UV-Vis spectrum of (a) SWCNTs (left panel) and SWCNTs@Ag–TiO₂ (right panel) and (b) Raman spectra of SWCNTs (left panel) and SWCNTs@Ag–TiO₂ (right panel).

More detailed information on the morphology and microstructure of SWCNTs and the nanocomposite was obtained using TEM and FESEM analyses to confirm the decoration of the Ag–TiO₂ nanocomposite on the surface of SWCNTs, as shown in Figure 2(a) and (b). Further, the TEM image of SWCNTs after being functionalized with a mixed acidic solution is shown in Figure 2(a) (left panel). Long SWCNTs with rather well-aligned and curving tubes were examined. Figure 2(a) and (b) (right panel) depict TEM and FESEM images of Ag–TiO₂ decorated SWCNTs formed by the sol–gel technique.

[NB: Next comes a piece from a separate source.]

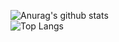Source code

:![Anurag's github stats](https://github-readme-stats.vercel.app/api?username=mariuscontoli&show_icons=true&theme=transparent&count_private=true) <br>
![Top Langs](https://github-readme-stats.vercel.app/api/top-langs/?username=mariuscontoli&layout=compact&gh-dark-mode-only)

After Ag–TiO₂ was deposited, a semispherical shape of Ag–TiO₂ particles of various sizes was seen attached to SWCNTs. Furthermore, the TEM images of SWCNTs demonstrated that the average diameter of nanotubes was about 45.7 nm and the average particle size of the decorated Ag–TiO₂ NPs was about 25.5 nm using the ImageJ program, as shown in Figure 2(a). By using EDX analysis, we can verify the presence of Ag–TiO₂ NP-decorated SWCNTs as shown in Figure 2(c), which reveals the C, Ag, Ti, and O and confirms the formation of the SWCNT@Ag–TiO₂ nanocomposite.

Figure 2

Characterization of SWCNTs (left side), and SWCNTs@Ag–TiO₂ nanocomposite (right side): (a) TEM, (b) FESEM, and (c) EDX.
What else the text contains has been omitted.